Dan nog een andere vraag: hoe goed zou deze Homefront dan zijn geweest zónder al die bugs en glitches? Antwoord: nog steeds niet overdreven goed. Sfeervol is het spel zeker, maar dat betekent niet direct hetzelfde als 'mooi'. Ondanks dat Dambuster de CryEngine tot zijn beschikking had, weet Homefront: The Revolution zich bij lange na niet te meten met de audiovisuele prestaties die andere games momenteel neerzetten. Dat blijkt uit ongeïnspireerd ogende textures en allerlei objecten in de omgeving die van wat meer detail voorzien hadden kunnen worden. Wij zijn ervan overtuigd dat Crysis 3, ook een semi-openwereldgame, er beter uitzag dan Homefront: The Revolution, en dat spel is ondertussen al meer dan drie jaar oud.
Coöperatieve spelmodus
Als laatste strohalm heeft Homefront: The Resistance dan nog de Resistance-spelmodus, de coöperatieve modus van het spel. Hierin kun je met maximaal vier menselijke spelers allerlei losstaande missies uitvoeren. Je moet dan bijvoorbeeld een bepaalde basis innemen door ergens iets te hacken en die basis vervolgens verdedigen tegen golven vijanden. Met de missies verdien je geld dat je kunt investeren in kratten waaruit je nieuwe wapens kunt halen. Los van dat het best aardig is om de Homefront-gameplay in coöp te kunnen beleven, biedt de Resistance-spelmodus weinig meerwaarde.
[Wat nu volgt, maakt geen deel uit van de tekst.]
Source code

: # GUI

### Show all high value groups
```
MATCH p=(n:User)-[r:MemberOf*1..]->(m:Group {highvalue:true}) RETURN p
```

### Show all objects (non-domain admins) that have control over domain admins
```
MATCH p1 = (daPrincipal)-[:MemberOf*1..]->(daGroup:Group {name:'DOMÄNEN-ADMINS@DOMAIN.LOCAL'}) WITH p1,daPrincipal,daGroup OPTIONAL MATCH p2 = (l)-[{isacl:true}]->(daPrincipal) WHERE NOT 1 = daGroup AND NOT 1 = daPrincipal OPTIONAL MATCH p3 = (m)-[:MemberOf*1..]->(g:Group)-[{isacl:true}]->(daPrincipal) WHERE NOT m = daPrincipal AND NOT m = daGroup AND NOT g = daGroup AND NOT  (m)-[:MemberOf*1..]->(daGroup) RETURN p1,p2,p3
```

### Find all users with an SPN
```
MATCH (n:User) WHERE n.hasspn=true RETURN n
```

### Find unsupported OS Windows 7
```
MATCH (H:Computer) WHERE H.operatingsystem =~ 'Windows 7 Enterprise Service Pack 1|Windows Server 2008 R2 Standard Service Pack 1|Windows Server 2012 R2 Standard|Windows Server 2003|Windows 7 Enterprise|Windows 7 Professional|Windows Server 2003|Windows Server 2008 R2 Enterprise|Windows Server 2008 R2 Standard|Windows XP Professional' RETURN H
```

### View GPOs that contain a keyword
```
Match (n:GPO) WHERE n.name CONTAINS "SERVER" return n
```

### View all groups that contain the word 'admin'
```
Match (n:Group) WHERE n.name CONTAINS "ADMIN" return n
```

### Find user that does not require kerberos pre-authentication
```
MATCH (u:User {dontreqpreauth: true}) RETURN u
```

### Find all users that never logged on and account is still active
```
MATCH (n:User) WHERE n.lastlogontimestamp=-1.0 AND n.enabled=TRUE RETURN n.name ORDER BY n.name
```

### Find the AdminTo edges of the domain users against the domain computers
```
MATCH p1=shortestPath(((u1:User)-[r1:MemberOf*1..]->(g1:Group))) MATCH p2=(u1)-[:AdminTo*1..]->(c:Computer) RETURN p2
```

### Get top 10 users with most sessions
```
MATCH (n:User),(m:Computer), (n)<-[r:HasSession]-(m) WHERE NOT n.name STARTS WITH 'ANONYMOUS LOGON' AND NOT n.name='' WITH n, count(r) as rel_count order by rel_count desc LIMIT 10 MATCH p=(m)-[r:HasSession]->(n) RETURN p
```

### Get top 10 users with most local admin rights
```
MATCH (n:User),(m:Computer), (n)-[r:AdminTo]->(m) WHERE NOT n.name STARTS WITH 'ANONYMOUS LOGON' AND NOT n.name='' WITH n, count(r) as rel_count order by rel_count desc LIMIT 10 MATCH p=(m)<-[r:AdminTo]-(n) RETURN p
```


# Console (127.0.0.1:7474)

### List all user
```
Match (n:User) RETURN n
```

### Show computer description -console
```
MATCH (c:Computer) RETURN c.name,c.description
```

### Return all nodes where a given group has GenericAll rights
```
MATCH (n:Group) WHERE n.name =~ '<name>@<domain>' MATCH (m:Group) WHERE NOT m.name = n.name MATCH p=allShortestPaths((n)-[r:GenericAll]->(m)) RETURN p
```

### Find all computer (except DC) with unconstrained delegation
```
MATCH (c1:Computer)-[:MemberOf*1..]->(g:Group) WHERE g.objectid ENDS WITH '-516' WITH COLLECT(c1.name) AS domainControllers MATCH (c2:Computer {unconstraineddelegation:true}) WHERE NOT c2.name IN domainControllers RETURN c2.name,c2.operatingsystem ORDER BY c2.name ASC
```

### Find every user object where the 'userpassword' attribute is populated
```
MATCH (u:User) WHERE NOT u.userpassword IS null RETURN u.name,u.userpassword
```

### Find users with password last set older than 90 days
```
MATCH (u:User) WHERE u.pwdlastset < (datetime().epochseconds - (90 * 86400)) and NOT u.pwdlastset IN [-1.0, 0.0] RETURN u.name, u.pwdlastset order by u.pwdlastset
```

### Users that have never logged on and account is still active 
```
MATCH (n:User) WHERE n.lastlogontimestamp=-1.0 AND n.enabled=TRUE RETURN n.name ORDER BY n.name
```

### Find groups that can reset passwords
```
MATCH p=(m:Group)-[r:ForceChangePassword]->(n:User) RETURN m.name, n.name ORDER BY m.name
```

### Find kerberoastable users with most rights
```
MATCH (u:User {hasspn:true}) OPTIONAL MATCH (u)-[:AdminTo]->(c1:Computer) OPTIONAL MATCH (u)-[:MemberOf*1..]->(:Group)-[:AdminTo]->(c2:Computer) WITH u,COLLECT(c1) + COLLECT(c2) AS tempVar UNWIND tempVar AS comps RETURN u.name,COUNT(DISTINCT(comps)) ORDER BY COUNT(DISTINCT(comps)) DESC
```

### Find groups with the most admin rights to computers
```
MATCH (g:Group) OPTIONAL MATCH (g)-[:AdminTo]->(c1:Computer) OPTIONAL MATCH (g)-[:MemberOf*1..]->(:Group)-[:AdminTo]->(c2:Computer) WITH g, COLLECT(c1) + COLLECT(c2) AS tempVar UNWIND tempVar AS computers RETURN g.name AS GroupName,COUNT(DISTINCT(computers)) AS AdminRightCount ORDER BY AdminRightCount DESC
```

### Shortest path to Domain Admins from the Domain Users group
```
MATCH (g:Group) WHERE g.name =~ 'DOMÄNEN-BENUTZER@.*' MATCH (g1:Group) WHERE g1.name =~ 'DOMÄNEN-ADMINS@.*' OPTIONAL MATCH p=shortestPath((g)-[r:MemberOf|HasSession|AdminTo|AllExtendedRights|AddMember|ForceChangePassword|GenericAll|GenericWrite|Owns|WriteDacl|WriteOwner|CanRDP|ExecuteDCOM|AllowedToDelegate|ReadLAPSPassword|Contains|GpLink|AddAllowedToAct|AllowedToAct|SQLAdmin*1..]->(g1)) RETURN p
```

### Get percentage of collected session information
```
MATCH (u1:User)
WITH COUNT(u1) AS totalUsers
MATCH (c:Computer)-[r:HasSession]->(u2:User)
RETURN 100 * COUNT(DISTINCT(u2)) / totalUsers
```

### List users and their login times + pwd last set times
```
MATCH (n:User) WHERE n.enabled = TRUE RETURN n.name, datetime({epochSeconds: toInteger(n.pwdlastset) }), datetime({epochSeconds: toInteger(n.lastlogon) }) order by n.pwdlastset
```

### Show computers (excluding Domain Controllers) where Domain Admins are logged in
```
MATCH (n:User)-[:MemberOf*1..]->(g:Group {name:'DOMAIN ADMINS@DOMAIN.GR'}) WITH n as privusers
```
Doordat je geen controle hebt over welke wapens je aantreft in de kratten, kun je maar deels zelf bepalen wat voor speelstijl je nastreeft. Daarnaast kampt deze modus met net zo veel bugs als de singleplayer-campagne, waarbij onder meer cameraproblemen, clipping en spastische ragdoll-effecten regelmatig voorbij komen.
Conclusie
Zo blijkt Homefront: The Revolution vooral een game waar veel meer in had gezeten. De setting blijft sterk, de manier waarop die setting is neergezet is sfeervol, en de gameplay bevat een aantal heel aardige elementen. De minpunten zijn echter talrijker. De setting en de gameplay boeten in aan geloofwaardigheid en kwaliteit door een uiteenlopend scala van problemen, variërend van dramatische AI tot allerhande bugs en glitches. Ook zonder die bugs en glitches zou Homefront: The Revolution zich niet met de beste games hebben kunnen meten, maar dan stond er tenminste een iets degelijker product. Dat zou leuk zijn geweest, zeker nu de game wat lengte betreft al een stuk beter op orde is dan het eerste deel, dat in pakweg vier uur tijd uit was te spelen. Wellicht dat er ooit een studio komt die van Homefront de game maakt die de setting verdient, maar vooralsnog lijkt dat moment ver weg.